Plus que tout autre genre, la science-fiction semble permettre à son public de réfléchir à son présent. Car il n'est pas rare que le monde parallèle ou le futur inventé ramène de manière percutante à des phénomènes observés ou des peurs ressenties dans la société contemporaine. La science-fiction devient alors, en quelque sorte, un genre "social". Plusieurs films récents se sont écartés de déclinaisons futuristes classiques - à la George Orwell - des grands totalitarismes du XXe siècle ou encore d'histoires d'extra-terrestres et de guerre entre planètes pour aller vers plus de réalisme ou du moins une plus grande proximité à certains problèmes de société déjà observables à l'heure actuelle. Si Elysium de Neill Blomkamp, en salles depuis le 14 août, s'inscrit dans cette veine, ce n'est qu'en partie le cas, le réalisateur consacrant principalement une première partie à la peinture sociale avant de laisser plus de place à la pure déferlante d'action. Petit florilège de dystopies si lointaines et pourtant si proches...

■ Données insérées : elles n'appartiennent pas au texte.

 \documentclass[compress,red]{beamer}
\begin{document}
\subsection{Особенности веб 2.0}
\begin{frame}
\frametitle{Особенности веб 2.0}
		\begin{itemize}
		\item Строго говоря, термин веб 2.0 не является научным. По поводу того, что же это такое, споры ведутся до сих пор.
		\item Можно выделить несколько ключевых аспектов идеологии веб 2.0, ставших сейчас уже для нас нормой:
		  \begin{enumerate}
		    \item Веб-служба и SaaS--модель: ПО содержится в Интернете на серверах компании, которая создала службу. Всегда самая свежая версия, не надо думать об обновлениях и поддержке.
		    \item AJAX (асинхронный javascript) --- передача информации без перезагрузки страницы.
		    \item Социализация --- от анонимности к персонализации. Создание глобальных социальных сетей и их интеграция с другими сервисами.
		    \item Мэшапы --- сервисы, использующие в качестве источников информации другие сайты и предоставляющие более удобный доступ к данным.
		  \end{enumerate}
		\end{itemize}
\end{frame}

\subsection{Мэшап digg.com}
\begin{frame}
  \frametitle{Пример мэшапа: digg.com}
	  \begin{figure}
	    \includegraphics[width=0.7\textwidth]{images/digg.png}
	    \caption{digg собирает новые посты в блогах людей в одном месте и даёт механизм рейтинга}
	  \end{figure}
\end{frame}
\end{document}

Bienvenue à Gattaca (Andrew Niccol, 1997)
Epoque : "Futur proche"
Phénomènes aggravés : manipulations génétiques, compétition, inégalités sociales
Tandis que l'on en est déjà à pouvoir fabriquer un steak entièrement artificiel rien qu'à partir de cellules souches, la biologie et le génie génétique semblent sans conteste être les disciplines les plus à mêmes de servir de bases à l'élaboration d'un futur de cinéma. Dans sa première réalisation, le scénariste de The Truman Show (1998) imagine une société où l'on pourrait choisir in vitro le génotype de ses enfants. Dans une société pratiquant l'eugénisme à grande échelle, les "défauts" ne sont plus de mise... ou presque. Celles et ceux qui sont nés trop tôt se trouvent relégués à des tâches subalternes, marginalisés par une sorte de "dictature de la performance". Pour autant, les contrôles du patrimoine génétique des individus dans un cadre professionnel voire amoureux (sera-t-il/elle à la hauteur ce soir?) demeurent interdits et le régime montré dans le film conserve une apparence de démocratie. On fait difficilement plus glaçant que cette dystopie qui se passe de tout élément trop irréaliste pour mieux donner l'impression d'une tyrannie de la compétition qui nous guetterait dès à présent...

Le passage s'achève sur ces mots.